Reproduce the following records exactly from the line containing "and reliable LLMs." onward, ending with the last line and including it.

(Beginning of Information supplied)

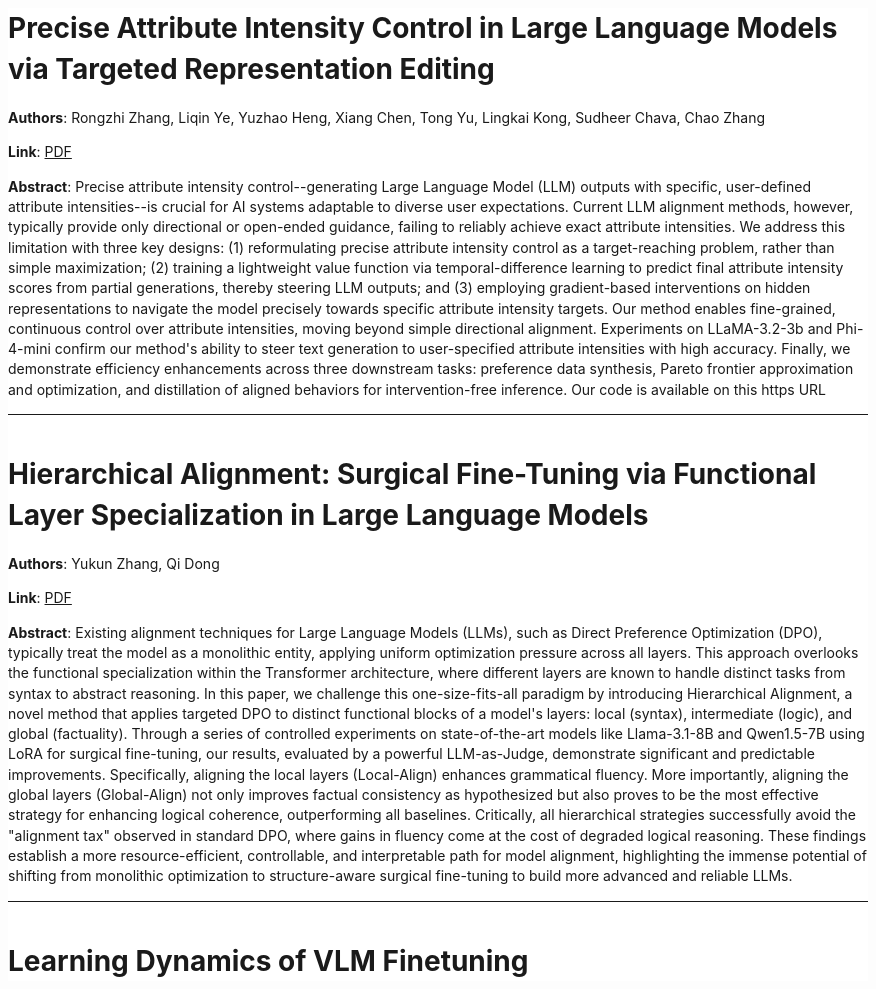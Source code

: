 # Precise Attribute Intensity Control in Large Language Models via Targeted Representation Editing 

**Authors**: Rongzhi Zhang, Liqin Ye, Yuzhao Heng, Xiang Chen, Tong Yu, Lingkai Kong, Sudheer Chava, Chao Zhang  

**Link**: [PDF](https://arxiv.org/pdf/2510.12121)  

**Abstract**: Precise attribute intensity control--generating Large Language Model (LLM) outputs with specific, user-defined attribute intensities--is crucial for AI systems adaptable to diverse user expectations. Current LLM alignment methods, however, typically provide only directional or open-ended guidance, failing to reliably achieve exact attribute intensities. We address this limitation with three key designs: (1) reformulating precise attribute intensity control as a target-reaching problem, rather than simple maximization; (2) training a lightweight value function via temporal-difference learning to predict final attribute intensity scores from partial generations, thereby steering LLM outputs; and (3) employing gradient-based interventions on hidden representations to navigate the model precisely towards specific attribute intensity targets. Our method enables fine-grained, continuous control over attribute intensities, moving beyond simple directional alignment. Experiments on LLaMA-3.2-3b and Phi-4-mini confirm our method's ability to steer text generation to user-specified attribute intensities with high accuracy. Finally, we demonstrate efficiency enhancements across three downstream tasks: preference data synthesis, Pareto frontier approximation and optimization, and distillation of aligned behaviors for intervention-free inference. Our code is available on this https URL 

---
# Hierarchical Alignment: Surgical Fine-Tuning via Functional Layer Specialization in Large Language Models 

**Authors**: Yukun Zhang, Qi Dong  

**Link**: [PDF](https://arxiv.org/pdf/2510.12044)  

**Abstract**: Existing alignment techniques for Large Language Models (LLMs), such as Direct Preference Optimization (DPO), typically treat the model as a monolithic entity, applying uniform optimization pressure across all layers. This approach overlooks the functional specialization within the Transformer architecture, where different layers are known to handle distinct tasks from syntax to abstract reasoning. In this paper, we challenge this one-size-fits-all paradigm by introducing Hierarchical Alignment, a novel method that applies targeted DPO to distinct functional blocks of a model's layers: local (syntax), intermediate (logic), and global (factuality). Through a series of controlled experiments on state-of-the-art models like Llama-3.1-8B and Qwen1.5-7B using LoRA for surgical fine-tuning, our results, evaluated by a powerful LLM-as-Judge, demonstrate significant and predictable improvements. Specifically, aligning the local layers (Local-Align) enhances grammatical fluency. More importantly, aligning the global layers (Global-Align) not only improves factual consistency as hypothesized but also proves to be the most effective strategy for enhancing logical coherence, outperforming all baselines. Critically, all hierarchical strategies successfully avoid the "alignment tax" observed in standard DPO, where gains in fluency come at the cost of degraded logical reasoning. These findings establish a more resource-efficient, controllable, and interpretable path for model alignment, highlighting the immense potential of shifting from monolithic optimization to structure-aware surgical fine-tuning to build more advanced and reliable LLMs. 

---
# Learning Dynamics of VLM Finetuning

(End of Information supplied)

» **Task result**:
**Abstract**: Existing alignment techniques for Large Language Models (LLMs), such as Direct Preference Optimization (DPO), typically treat the model as a monolithic entity, applying uniform optimization pressure across all layers. This approach overlooks the functional specialization within the Transformer architecture, where different layers are known to handle distinct tasks from syntax to abstract reasoning. In this paper, we challenge this one-size-fits-all paradigm by introducing Hierarchical Alignment, a novel method that applies targeted DPO to distinct functional blocks of a model's layers: local (syntax), intermediate (logic), and global (factuality). Through a series of controlled experiments on state-of-the-art models like Llama-3.1-8B and Qwen1.5-7B using LoRA for surgical fine-tuning, our results, evaluated by a powerful LLM-as-Judge, demonstrate significant and predictable improvements. Specifically, aligning the local layers (Local-Align) enhances grammatical fluency. More importantly, aligning the global layers (Global-Align) not only improves factual consistency as hypothesized but also proves to be the most effective strategy for enhancing logical coherence, outperforming all baselines. Critically, all hierarchical strategies successfully avoid the "alignment tax" observed in standard DPO, where gains in fluency come at the cost of degraded logical reasoning. These findings establish a more resource-efficient, controllable, and interpretable path for model alignment, highlighting the immense potential of shifting from monolithic optimization to structure-aware surgical fine-tuning to build more advanced and reliable LLMs. 

---
# Learning Dynamics of VLM Finetuning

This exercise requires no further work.